To do → Within the records below, reproduce without change the lines from the line that has "b) display each" through the line that has "ii)Play against computer <br>", and only those.

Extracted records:
########

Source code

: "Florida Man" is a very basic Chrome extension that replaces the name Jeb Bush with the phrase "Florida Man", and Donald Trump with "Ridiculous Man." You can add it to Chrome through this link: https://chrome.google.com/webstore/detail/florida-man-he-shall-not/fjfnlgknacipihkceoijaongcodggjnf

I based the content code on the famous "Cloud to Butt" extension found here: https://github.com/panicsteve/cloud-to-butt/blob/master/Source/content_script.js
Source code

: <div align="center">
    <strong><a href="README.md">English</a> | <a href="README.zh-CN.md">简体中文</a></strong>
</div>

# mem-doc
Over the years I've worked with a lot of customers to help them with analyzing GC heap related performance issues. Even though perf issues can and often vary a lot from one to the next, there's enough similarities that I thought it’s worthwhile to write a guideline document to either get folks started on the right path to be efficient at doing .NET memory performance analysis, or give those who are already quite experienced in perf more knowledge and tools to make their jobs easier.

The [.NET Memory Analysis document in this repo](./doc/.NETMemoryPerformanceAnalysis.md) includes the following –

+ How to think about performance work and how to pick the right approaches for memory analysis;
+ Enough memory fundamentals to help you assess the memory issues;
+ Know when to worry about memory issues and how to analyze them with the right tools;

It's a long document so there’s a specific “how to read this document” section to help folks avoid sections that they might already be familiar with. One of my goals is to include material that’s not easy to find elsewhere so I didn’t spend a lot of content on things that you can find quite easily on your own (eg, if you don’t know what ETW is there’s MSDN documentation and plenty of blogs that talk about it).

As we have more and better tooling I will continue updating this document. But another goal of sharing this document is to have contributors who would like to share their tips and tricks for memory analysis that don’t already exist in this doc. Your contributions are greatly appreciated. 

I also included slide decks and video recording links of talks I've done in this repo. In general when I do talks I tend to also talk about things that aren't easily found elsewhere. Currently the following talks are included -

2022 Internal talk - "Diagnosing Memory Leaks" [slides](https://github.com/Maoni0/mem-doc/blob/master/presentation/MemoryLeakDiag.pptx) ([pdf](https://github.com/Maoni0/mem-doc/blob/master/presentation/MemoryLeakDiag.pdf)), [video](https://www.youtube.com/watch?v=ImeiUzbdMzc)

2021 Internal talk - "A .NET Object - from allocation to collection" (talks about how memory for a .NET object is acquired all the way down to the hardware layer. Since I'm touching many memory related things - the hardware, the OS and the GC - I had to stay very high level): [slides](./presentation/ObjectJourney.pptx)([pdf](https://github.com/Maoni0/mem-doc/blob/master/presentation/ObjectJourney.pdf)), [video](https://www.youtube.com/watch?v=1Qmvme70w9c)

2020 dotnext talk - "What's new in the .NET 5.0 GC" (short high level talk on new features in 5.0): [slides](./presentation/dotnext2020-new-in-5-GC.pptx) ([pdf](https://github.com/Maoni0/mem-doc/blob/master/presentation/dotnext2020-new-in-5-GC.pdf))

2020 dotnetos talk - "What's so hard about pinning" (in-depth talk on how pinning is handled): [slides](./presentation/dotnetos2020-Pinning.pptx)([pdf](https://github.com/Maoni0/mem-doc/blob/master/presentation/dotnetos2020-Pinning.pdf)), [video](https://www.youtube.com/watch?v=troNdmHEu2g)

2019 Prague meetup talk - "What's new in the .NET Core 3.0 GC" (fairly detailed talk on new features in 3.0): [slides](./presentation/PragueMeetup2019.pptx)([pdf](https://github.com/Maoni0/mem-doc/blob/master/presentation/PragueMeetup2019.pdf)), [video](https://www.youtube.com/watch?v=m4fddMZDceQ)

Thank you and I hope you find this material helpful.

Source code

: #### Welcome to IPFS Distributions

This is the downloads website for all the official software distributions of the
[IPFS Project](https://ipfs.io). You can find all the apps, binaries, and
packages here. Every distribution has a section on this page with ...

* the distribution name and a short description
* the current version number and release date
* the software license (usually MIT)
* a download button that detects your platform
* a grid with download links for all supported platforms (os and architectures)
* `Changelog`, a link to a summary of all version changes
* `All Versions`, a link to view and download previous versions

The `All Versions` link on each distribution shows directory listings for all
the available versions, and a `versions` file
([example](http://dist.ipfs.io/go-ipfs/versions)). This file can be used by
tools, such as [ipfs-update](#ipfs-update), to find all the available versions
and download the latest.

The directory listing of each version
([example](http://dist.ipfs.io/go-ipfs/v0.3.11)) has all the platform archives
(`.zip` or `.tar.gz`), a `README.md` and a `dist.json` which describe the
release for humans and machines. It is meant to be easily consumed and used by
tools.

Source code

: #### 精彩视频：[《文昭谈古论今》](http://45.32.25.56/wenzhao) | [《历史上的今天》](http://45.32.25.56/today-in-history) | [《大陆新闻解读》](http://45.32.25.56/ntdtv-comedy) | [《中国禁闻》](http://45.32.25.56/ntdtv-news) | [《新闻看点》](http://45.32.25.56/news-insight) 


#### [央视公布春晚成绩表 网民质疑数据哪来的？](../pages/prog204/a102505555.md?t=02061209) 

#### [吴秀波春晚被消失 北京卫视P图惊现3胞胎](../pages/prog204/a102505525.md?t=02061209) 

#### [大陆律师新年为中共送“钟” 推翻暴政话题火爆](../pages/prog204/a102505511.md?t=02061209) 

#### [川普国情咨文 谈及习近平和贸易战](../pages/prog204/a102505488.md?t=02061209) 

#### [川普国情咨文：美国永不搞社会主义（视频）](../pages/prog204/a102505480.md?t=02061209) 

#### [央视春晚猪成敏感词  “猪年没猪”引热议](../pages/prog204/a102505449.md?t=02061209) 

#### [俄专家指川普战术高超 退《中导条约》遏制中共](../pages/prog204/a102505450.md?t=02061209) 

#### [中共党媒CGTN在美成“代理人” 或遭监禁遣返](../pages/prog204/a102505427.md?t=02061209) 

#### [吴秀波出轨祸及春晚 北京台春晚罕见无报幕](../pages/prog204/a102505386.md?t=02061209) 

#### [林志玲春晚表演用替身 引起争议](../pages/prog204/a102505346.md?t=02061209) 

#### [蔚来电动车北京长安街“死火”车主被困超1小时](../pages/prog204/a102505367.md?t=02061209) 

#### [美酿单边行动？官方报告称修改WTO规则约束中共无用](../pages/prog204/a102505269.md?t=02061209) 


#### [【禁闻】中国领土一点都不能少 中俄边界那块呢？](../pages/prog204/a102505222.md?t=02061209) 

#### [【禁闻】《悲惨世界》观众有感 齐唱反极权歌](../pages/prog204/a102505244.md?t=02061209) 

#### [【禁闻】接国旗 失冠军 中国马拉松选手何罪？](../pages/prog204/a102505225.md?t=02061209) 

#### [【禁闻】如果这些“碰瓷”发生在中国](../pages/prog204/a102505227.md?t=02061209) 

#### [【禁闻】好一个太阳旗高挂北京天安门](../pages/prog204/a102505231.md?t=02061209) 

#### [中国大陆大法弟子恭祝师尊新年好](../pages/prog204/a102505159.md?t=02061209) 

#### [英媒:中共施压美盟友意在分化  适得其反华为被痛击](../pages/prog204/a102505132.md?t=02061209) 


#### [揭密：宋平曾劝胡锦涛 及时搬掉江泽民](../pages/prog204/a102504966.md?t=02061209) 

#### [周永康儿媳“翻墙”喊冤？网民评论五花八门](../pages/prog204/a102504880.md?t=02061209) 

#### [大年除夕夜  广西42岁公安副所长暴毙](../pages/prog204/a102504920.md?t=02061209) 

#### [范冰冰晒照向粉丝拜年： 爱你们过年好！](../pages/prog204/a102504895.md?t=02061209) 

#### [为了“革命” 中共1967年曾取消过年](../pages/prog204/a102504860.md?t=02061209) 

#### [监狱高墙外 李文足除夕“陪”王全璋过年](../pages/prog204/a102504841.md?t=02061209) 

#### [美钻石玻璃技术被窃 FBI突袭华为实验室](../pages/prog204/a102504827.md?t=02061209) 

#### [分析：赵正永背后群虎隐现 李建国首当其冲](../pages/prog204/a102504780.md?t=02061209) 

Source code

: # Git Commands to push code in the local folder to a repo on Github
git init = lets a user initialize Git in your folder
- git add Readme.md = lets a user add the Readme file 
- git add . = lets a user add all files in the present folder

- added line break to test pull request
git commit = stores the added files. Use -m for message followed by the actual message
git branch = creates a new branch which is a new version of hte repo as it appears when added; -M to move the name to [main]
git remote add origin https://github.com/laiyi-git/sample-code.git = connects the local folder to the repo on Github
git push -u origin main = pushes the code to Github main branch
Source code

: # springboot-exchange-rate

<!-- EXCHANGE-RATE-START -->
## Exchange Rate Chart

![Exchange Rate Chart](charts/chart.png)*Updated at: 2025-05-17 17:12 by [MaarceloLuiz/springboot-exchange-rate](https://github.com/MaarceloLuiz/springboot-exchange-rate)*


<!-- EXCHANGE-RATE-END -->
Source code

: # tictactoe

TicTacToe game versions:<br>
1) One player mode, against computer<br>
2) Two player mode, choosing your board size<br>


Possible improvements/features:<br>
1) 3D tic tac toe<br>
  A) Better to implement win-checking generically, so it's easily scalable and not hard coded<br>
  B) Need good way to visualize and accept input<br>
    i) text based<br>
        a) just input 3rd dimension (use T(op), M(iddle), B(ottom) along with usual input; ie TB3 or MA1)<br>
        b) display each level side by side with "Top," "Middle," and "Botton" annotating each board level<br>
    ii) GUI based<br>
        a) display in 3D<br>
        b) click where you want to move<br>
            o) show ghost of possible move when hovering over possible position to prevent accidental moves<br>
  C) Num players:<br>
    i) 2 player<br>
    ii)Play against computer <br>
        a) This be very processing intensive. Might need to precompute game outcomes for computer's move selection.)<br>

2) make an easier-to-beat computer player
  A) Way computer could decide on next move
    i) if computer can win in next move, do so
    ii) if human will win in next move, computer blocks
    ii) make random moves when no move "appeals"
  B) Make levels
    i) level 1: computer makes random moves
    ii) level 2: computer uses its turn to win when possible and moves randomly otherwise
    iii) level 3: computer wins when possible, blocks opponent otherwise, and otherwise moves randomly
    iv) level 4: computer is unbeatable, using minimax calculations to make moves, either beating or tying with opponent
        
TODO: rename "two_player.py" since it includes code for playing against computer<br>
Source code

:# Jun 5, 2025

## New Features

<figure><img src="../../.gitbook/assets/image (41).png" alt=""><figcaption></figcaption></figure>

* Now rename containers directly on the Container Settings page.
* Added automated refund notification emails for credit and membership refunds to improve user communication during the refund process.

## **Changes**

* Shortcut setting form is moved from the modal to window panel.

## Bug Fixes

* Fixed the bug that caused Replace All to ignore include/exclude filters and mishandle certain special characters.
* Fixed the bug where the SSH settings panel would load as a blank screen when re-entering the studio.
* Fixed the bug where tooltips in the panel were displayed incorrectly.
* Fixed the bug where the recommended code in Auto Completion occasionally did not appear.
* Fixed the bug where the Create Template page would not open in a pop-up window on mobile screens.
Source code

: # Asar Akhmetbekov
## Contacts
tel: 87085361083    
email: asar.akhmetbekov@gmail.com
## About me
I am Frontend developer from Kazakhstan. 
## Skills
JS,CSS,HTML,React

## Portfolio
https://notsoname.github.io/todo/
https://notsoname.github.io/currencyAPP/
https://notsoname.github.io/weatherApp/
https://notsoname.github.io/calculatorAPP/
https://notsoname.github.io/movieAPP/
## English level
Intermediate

########

Result for this task →
        b) display each level side by side with "Top," "Middle," and "Botton" annotating each board level<br>
    ii) GUI based<br>
        a) display in 3D<br>
        b) click where you want to move<br>
            o) show ghost of possible move when hovering over possible position to prevent accidental moves<br>
  C) Num players:<br>
    i) 2 player<br>
    ii)Play against computer <br>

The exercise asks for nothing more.